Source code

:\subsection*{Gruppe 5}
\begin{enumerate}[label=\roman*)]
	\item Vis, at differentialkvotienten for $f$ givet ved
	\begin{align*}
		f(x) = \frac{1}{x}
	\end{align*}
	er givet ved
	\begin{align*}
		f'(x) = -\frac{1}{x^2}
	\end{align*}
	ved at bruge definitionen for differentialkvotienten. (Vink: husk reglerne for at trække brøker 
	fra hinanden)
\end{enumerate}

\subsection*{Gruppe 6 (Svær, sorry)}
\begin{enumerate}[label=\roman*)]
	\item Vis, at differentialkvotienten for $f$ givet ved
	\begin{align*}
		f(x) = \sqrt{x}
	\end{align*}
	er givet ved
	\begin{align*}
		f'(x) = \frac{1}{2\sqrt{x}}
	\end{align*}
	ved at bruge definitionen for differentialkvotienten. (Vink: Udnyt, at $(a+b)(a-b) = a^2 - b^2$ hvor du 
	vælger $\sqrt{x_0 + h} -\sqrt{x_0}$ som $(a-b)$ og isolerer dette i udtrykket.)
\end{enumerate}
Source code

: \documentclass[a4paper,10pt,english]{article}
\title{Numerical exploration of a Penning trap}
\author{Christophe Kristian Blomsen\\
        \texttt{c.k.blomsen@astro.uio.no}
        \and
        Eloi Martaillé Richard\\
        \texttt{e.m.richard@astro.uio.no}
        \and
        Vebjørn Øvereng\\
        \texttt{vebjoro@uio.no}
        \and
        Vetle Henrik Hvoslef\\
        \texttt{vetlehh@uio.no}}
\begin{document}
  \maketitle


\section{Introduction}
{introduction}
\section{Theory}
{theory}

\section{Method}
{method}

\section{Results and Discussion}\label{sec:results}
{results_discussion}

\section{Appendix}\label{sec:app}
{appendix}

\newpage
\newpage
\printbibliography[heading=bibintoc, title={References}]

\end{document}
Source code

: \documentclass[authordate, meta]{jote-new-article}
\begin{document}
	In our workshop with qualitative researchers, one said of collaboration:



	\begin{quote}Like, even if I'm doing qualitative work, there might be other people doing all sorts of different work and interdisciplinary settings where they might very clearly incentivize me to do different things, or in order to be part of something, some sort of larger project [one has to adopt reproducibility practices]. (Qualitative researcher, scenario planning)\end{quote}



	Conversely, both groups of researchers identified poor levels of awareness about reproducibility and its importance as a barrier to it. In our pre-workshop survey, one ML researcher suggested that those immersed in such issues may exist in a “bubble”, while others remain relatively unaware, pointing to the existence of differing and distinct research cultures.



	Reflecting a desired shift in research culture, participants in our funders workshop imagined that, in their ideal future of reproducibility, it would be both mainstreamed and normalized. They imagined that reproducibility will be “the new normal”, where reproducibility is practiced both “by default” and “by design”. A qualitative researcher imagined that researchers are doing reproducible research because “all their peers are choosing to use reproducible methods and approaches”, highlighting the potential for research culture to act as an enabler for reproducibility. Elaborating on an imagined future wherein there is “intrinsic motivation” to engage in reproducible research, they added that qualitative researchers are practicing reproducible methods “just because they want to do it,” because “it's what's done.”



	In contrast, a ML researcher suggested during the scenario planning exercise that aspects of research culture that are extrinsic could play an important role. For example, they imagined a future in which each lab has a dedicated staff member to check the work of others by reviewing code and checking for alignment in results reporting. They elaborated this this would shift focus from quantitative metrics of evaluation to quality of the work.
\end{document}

--

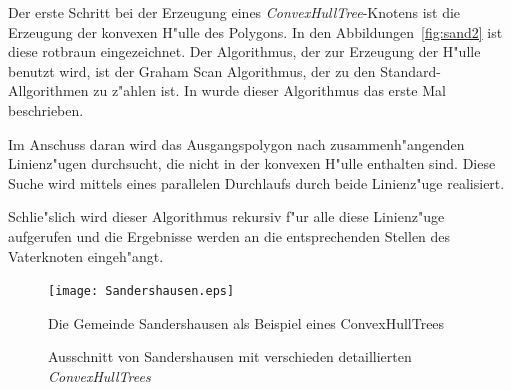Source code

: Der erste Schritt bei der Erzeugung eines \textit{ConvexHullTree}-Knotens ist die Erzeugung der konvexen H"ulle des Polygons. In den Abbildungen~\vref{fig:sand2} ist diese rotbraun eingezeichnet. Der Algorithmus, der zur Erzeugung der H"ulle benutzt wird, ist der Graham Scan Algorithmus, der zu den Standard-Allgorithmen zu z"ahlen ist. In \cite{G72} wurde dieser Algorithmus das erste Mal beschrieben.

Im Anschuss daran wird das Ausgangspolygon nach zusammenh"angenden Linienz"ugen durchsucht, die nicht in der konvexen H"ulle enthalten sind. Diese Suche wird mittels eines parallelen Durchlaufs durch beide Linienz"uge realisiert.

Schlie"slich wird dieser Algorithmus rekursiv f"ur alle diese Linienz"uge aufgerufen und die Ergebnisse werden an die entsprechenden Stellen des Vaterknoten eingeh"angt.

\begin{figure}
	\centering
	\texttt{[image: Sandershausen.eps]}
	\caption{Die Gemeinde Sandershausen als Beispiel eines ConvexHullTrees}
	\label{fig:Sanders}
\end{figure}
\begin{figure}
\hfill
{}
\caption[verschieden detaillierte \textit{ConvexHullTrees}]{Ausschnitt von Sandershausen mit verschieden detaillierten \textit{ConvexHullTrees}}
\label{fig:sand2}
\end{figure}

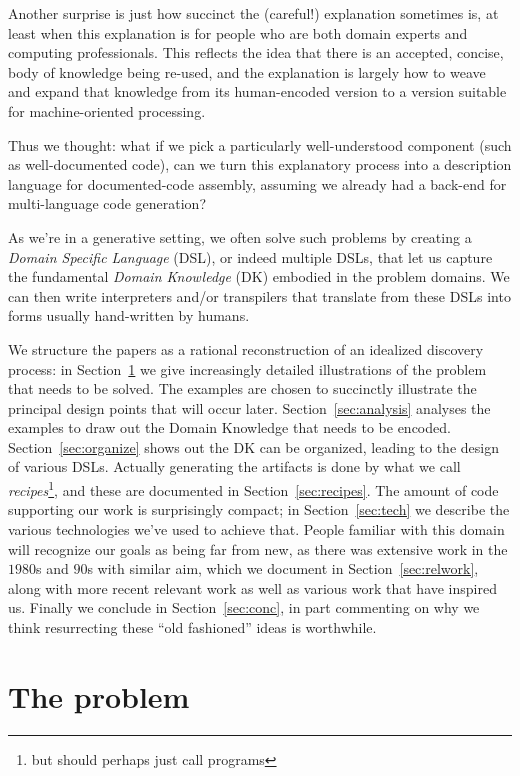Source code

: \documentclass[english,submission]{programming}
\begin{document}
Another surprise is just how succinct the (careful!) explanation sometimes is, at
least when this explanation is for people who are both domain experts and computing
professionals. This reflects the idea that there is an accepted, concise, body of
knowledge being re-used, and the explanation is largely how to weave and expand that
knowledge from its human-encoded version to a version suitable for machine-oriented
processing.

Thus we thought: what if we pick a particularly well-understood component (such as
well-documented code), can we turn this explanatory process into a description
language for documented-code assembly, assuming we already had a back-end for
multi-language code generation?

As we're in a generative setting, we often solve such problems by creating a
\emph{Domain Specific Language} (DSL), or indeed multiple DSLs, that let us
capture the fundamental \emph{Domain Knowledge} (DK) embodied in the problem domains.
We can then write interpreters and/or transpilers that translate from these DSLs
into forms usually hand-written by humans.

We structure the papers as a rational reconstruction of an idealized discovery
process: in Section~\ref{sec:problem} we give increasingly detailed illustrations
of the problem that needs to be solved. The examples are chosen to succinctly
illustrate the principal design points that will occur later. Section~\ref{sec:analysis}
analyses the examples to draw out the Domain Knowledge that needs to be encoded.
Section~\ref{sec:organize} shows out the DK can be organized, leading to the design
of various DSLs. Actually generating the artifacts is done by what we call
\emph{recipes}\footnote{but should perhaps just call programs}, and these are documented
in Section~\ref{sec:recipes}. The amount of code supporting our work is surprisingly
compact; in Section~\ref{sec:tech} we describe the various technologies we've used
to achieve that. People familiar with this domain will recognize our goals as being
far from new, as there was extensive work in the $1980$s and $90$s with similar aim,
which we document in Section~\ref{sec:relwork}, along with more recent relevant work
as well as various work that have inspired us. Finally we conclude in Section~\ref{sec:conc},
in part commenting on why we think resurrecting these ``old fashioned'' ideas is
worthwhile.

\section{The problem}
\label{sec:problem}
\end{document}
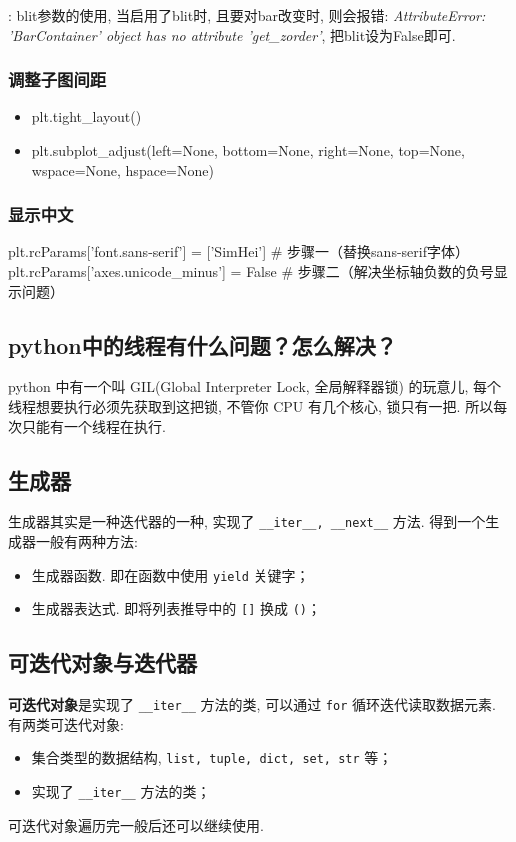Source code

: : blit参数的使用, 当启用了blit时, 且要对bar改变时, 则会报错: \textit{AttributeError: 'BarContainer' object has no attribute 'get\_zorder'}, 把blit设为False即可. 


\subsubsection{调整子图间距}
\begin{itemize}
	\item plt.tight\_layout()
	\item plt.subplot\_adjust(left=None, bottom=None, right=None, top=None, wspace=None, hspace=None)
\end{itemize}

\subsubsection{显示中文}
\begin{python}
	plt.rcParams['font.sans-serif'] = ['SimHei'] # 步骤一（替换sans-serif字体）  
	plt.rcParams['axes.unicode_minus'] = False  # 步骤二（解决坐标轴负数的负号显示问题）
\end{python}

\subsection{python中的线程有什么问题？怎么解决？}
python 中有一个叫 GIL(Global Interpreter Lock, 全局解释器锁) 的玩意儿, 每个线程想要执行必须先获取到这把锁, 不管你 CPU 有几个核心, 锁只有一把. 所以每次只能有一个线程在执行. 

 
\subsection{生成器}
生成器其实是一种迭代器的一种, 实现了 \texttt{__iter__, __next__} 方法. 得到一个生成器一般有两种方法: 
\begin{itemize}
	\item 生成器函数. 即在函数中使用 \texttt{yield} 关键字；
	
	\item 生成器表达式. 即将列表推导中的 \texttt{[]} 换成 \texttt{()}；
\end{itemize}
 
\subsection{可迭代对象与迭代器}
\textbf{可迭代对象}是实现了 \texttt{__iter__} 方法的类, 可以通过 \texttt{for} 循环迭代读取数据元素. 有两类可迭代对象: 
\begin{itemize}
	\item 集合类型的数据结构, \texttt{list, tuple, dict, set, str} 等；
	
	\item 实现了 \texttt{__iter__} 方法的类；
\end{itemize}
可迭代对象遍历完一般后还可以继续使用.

--

● **EXERCISE GOAL**
Find the lines of the listing above that hold "ConvexHullTrees". Please copy them.

● **RESPONSE TO THE TASK**
	\caption{Die Gemeinde Sandershausen als Beispiel eines ConvexHullTrees}
\caption[verschieden detaillierte \textit{ConvexHullTrees}]{Ausschnitt von Sandershausen mit verschieden detaillierten \textit{ConvexHullTrees}}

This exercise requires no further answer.